Van de documentaires die in de afgelopen jaren zijn gemaakt over de totale verwoesting van de Jezidi-gemeenschap – films zoals Sabaya, Daughters Of The Sun en Mediha – richt Rashid, The Boy Of Sinjar zich het minst op het verleden. Krajinovic gebruikt het schrikbewind van de IS-barbaren, en de dreiging die nog altijd van hen uitgaat, vooral om te kijken naar hoe het leven nu verder moet voor Rashid en zijn familie. En die toekomst brengt in deze ingetogen en – daardoor juist zo – aangrijpende documentaire z’n eigen hartverscheurende keuzes met zich mee. Loslaten en verder gaan? Of toch vasthouden?

Mediha

Periscoop Film

Sinds ze is teruggekeerd van haar ontvoering door Islamitische Staat (IS), kan Mediha (90 min.) niet meer altijd de juiste woorden vinden. De familie van het Jezidi-tienermeisje vindt het sowieso beter als zij zwijgt over wat ze tijdens haar gevangenschap heeft meegemaakt. Ze moet ’t maar proberen te vergeten.

De Jezidi’s uit de Noord-Irakese stad Sinjar vormen een christelijke minderheid in het overwegend islamitische land en worden al eeuwenlang vervolgd. Als IS in 2014 een kalifaat sticht in Irak en Syrië, worden Mediha Alhamad en haar drie broertjes ontvoerd. Ghazwan en Adnan zijn inmiddels ook gered en leven met haar en hun oom Omar in een vluchtelingenkamp. Naar Mediha’s jongste broertje Barzan wordt nog druk gezocht door Kinyat, een mensenrechtenorganisatie die is opgericht door Bahzad Farhan.

Van hun ouders Ibrahim en Afaf ontbreekt vooralsnog ook elk spoor. Mediha’s vader leeft waarschijnlijk niet meer.
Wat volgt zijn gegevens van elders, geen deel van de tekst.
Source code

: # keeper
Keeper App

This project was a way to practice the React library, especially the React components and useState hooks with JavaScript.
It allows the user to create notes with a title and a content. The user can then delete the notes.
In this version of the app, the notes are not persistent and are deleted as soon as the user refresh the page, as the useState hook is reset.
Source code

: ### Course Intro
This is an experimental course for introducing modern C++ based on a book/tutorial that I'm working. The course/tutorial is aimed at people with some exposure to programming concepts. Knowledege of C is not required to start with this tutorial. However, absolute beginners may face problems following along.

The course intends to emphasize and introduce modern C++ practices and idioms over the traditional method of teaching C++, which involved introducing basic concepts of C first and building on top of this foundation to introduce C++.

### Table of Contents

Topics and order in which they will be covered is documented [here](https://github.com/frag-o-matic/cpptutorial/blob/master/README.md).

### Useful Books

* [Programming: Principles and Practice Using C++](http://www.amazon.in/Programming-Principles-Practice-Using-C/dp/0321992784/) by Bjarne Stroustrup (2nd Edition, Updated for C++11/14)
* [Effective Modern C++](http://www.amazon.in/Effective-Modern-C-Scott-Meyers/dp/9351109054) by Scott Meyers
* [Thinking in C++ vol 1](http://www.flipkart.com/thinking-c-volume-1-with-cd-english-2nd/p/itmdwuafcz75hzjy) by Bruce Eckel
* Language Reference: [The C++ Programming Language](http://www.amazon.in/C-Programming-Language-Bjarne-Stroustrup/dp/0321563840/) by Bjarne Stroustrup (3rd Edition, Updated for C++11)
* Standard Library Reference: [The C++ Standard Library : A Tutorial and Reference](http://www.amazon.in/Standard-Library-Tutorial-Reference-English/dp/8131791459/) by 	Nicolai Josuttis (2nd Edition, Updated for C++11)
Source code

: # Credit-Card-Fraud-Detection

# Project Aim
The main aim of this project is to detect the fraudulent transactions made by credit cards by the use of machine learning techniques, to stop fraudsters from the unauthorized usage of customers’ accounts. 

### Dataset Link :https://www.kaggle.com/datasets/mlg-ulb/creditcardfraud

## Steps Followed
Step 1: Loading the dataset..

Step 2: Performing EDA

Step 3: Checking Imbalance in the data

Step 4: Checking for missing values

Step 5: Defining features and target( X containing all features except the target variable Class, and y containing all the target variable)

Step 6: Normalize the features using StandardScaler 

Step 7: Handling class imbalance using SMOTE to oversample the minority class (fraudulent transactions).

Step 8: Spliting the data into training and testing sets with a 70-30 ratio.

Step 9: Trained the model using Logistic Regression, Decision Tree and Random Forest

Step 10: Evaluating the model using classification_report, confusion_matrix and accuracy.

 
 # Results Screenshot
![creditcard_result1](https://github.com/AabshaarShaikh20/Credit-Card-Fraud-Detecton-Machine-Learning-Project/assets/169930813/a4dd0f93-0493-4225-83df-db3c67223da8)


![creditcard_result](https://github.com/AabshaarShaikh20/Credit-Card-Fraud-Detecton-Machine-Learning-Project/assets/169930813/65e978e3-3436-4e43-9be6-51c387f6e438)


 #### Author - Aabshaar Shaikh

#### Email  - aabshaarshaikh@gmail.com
Oudere Jezidi-mannen zijn vaak direct gedood door Islamitische Staat en daarna gedumpt in massagraven, terwijl de jongens werden klaargestoomd als kindsoldaat – of zelfmoordterrorist, zoals haar broertjes hebben ervaren. En van de meisjes en vrouwen werden seksslaven gemaakt, zoals Mediha zelf  – en waarschijnlijk ook haar moeder Afaf – aan den lijve heeft ondervonden.

Bahzad laat in deze film van Hassan Oswald een kast met ordners zien. Elke map bevat de vermiste en vermoorde inwoners van één enkel dorp. Er waren bijvoorbeeld slavenmarkten, zowel online als echt, waarop vrouwen en kinderen werden verkocht. ‘IS-leden gebruikten dit handelssysteem voor Mediha en haar broers’, vertelt Bahzad, terwijl hij door een map met foto’s van, soms nog altijd vermiste, slachtoffers bladert. In totaal worden zo’n drieduizend Jezidi’s vermist. En reddingsacties zijn even gecompliceerd als duur.
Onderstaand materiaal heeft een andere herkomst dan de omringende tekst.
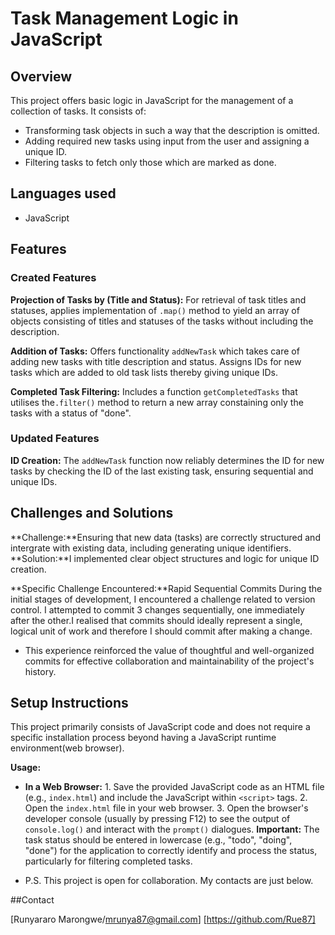 # Task Management Logic in JavaScript

## Overview

This project offers basic logic in JavaScript for the management of a collection of tasks. It consists of:
- Transforming task objects in such a way that the description is omitted.
- Adding required new tasks using input from the user and assigning a unique ID.
- Filtering tasks to fetch only those which are marked as done.

## Languages used

- JavaScript

## Features

### Created Features

**Projection of Tasks by (Title and Status):** For retrieval of task titles and statuses, applies implementation of `.map()` method to yield an array of objects consisting of titles and statuses of the tasks without including the description.

**Addition of Tasks:** Offers functionality `addNewTask` which takes care of adding new tasks with title description and status. Assigns IDs for new tasks which are added to old task lists thereby giving unique IDs.

**Completed Task Filtering:** Includes a function `getCompletedTasks` that utilises the`.filter()` method to return a new array constaining only the tasks with a status of "done".

### Updated Features

**ID Creation:** The `addNewTask` function now reliably determines the ID for new tasks by checking the ID of the last existing task, ensuring sequential and unique IDs.

## Challenges and Solutions

**Challenge:**Ensuring that new data (tasks) are correctly structured and intergrate with existing data, including generating unique identifiers.
**Solution:**I implemented clear object structures and logic for unique ID creation.

**Specific Challenge Encountered:**Rapid Sequential Commits
During the initial stages of development, I encountered a challenge related to version control. I attempted to commit 3 changes sequentially, one immediately after the other.I realised that commits should ideally represent a single, logical unit of work and therefore I should commit after making a change.

- This experience reinforced the value of thoughtful and well-organized commits for effective collaboration and maintainability of the project's history.

## Setup Instructions

This project primarily consists of JavaScript code and does not require a specific installation process beyond having a JavaScript runtime environment(web browser).

 **Usage:**
  * **In a Web Browser:**
        1.  Save the provided JavaScript code as an HTML file (e.g., `index.html`) and include the JavaScript within `<script>` tags.
        2.  Open the `index.html` file in your web browser.
        3.  Open the browser's developer console (usually by pressing F12) to see the output of `console.log()` and interact with the `prompt()` dialogues.
**Important:** The task status should be entered in lowercase (e.g., "todo", "doing", "done") for the application to correctly identify and process the status, particularly for filtering completed tasks.

- P.S. This project is open for collaboration. My contacts are just below.

##Contact

[Runyararo Marongwe/mrunya87@gmail.com] [https://github.com/Rue87]


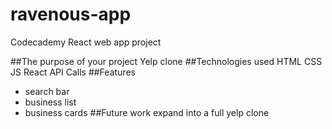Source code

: # ravenous-app
Codecademy React web app project 

##The purpose of your project
Yelp clone
##Technologies used
HTML
CSS
JS
React
API Calls
##Features
 - search bar
 - business list
 - business cards
##Future work
expand into a full yelp clone
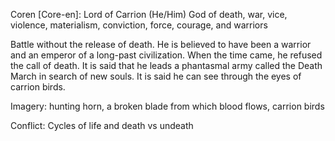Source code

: Coren [Core-en]: Lord of Carrion (He/Him)
God of death, war, vice, violence, materialism, conviction, force, courage, and warriors

Battle without the release of death. He is believed to have been a warrior and an emperor of a long-past civilization. When the time came, he refused the call of death. It is said that he leads a phantasmal army called the Death March in search of new souls. It is said he can see through the eyes of carrion birds.

Imagery: hunting horn, a broken blade from which blood flows, carrion birds


Conflict: Cycles of life and death vs undeath
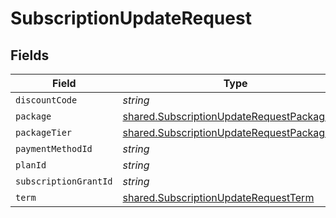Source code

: # SubscriptionUpdateRequest


## Fields

| Field                                                                                                             | Type                                                                                                              | Required                                                                                                          | Description                                                                                                       |
| ----------------------------------------------------------------------------------------------------------------- | ----------------------------------------------------------------------------------------------------------------- | ----------------------------------------------------------------------------------------------------------------- | ----------------------------------------------------------------------------------------------------------------- |
| `discountCode`                                                                                                    | *string*                                                                                                          | :heavy_minus_sign:                                                                                                | N/A                                                                                                               |
| `package`                                                                                                         | [shared.SubscriptionUpdateRequestPackage](../../../sdk/models/shared/subscriptionupdaterequestpackage.md)         | :heavy_minus_sign:                                                                                                | N/A                                                                                                               |
| `packageTier`                                                                                                     | [shared.SubscriptionUpdateRequestPackageTier](../../../sdk/models/shared/subscriptionupdaterequestpackagetier.md) | :heavy_minus_sign:                                                                                                | N/A                                                                                                               |
| `paymentMethodId`                                                                                                 | *string*                                                                                                          | :heavy_minus_sign:                                                                                                | N/A                                                                                                               |
| `planId`                                                                                                          | *string*                                                                                                          | :heavy_minus_sign:                                                                                                | N/A                                                                                                               |
| `subscriptionGrantId`                                                                                             | *string*                                                                                                          | :heavy_minus_sign:                                                                                                | N/A                                                                                                               |
| `term`                                                                                                            | [shared.SubscriptionUpdateRequestTerm](../../../sdk/models/shared/subscriptionupdaterequestterm.md)               | :heavy_minus_sign:                                                                                                | N/A                                                                                                               |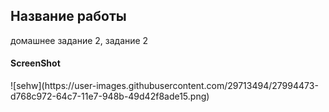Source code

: <h2>Название работы</h2>
домашнее задание 2, задание 2
<h4>ScreenShot</h4>
![sehw](https://user-images.githubusercontent.com/29713494/27994473-d768c972-64c7-11e7-948b-49d42f8ade15.png)
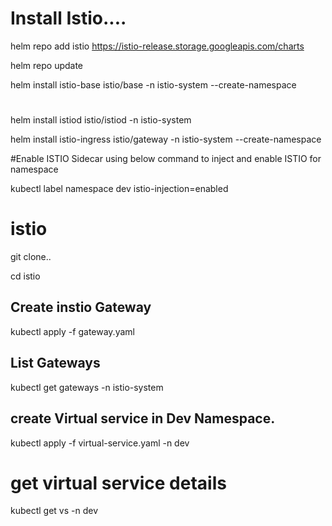 
# Install Istio....

helm repo add istio https://istio-release.storage.googleapis.com/charts

helm repo update

helm install istio-base istio/base -n istio-system --create-namespace

#
helm install istiod istio/istiod -n istio-system 

helm install istio-ingress istio/gateway -n istio-system  --create-namespace



#Enable ISTIO Sidecar using below command to inject and enable ISTIO for namespace

kubectl label namespace dev istio-injection=enabled

# istio

git clone..

cd istio


## Create instio Gateway
kubectl apply -f gateway.yaml


## List Gateways

kubectl get gateways -n istio-system


 ## create Virtual service in Dev Namespace.

 kubectl apply -f virtual-service.yaml -n dev

 # get virtual service details
 kubectl get vs -n dev

 
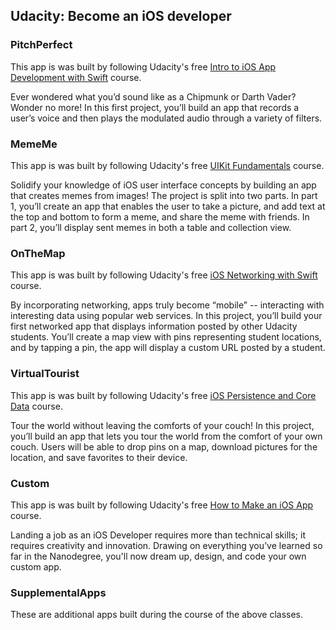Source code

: ## Udacity: Become an iOS developer


### PitchPerfect
This app is was built by following Udacity's free [Intro to iOS App Development with Swift](https://www.udacity.com/course/intro-to-ios-app-development-with-swift--ud585) course.

Ever wondered what you’d sound like as a Chipmunk or Darth Vader? Wonder no more! In this first project, you’ll build an app that records a user’s voice and then plays the modulated audio through a variety of filters.

### MemeMe
This app is was built by following Udacity's free [UIKit Fundamentals](https://classroom.udacity.com/courses/ud788) course.

Solidify your knowledge of iOS user interface concepts by building an app that creates memes from images! The project is split into two parts. In part 1, you’ll create an app that enables the user to take a picture, and add text at the top and bottom to form a meme, and share the meme with friends. In part 2, you’ll display sent memes in both a table and collection view.

### OnTheMap
This app is was built by following Udacity's free [iOS Networking with Swift](https://www.udacity.com/course/ios-networking-with-swift--ud421) course.

By incorporating networking, apps truly become “mobile” -- interacting with interesting data using popular web services. In this project, you’ll build your first networked app that displays information posted by other Udacity students. You’ll create a map view with pins representing student locations, and by tapping a pin, the app will display a custom URL posted by a student.

### VirtualTourist
This app is was built by following Udacity's free [iOS Persistence and Core Data](https://www.udacity.com/course/ios-persistence-and-core-data--ud325) course.

Tour the world without leaving the comforts of your couch! In this project, you’ll build an app that lets you tour the world from the comfort of your own couch. Users will be able to drop pins on a map, download pictures for the location, and save favorites to their device.

### Custom
This app is was built by following Udacity's free [How to Make an iOS App](https://www.udacity.com/course/how-to-make-an-ios-app--ud607) course.

Landing a job as an iOS Developer requires more than technical skills; it requires creativity and innovation. Drawing on everything you’ve learned so far in the Nanodegree, you'll now dream up, design, and code your own custom app.

### SupplementalApps
These are additional apps built during the course of the above classes.
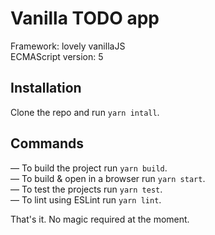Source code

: # Vanilla TODO app

Framework: lovely vanillaJS  
ECMAScript version: 5

## Installation
Clone the repo and run `yarn intall`.

## Commands
— To build the project run `yarn build`.  
— To build & open in a browser run `yarn start`.  
— To test the projects run `yarn test`.  
— To lint using ESLint run `yarn lint`.

That's it. No magic required at the moment.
Geruchten over wat er met Mediha’s broertje en moeder is gebeurd zijn er te over. Barzan zou onder een andere naam in Turkije kunnen leven. En Afaf kon wel eens in het gevangenenkamp Al Hol in Syrië verblijven, waar IS-strijders nog altijd Jezidi-vrouwen gevangen houden. Intussen moet Mediha, die het dagelijks leven filmt dat ze met Ghazwan en Adnan leidt, op de één of andere manier in het reine komen met de trauma’s – en bijbehorende schaamte – die ze bij Islamitische Staat heeft opgelopen.

Als er een gebedsoproep klinkt, stopt Mediha bijvoorbeeld onmiddellijk met praten en sluit haar oren af.  Naderhand is ze zichtbaar ontdaan. Ze vraagt zich ook af of ze de IS-man die haar heeft vastgehouden moet aanklagen. Tegelijkertijd spelen haar broertjes lachend, ogenschijnlijk zonder er verder bij na te denken, een onthoofding na. Zo geven ze, elk op hun eigen manier, het verleden een plek in hun huidige bestaan. En daarmee kunnen ze pas écht verder als duidelijk is hoe ‘t de andere gezinsleden is vergaan. 

Hun zoektocht, ondersteund door gedreven helpers als Bahzad Farhan, is zowel spannend als aangrijpend, roept z’n eigen pijnlijke dilemma’s op en illustreert nog maar eens welk leed de Jezidi-gemeenschap vanaf 2014 is toegebracht door de groep barbaren die onder de noemer IS ongenadig huis heeft gehouden in Irak en Syrië. Die kwestie is weliswaar eerder belicht – in verwante films zoals SabayaDaughters Of The Sun en On Her Shoulders bijvoorbeeld – maar verdient aanhoudende aandacht.

Want hoewel Islamitische Staat al in 2019 uit z’n eigen kalifaat is verdreven, duren de pijn en het verdriet van hun schrikbewind voort.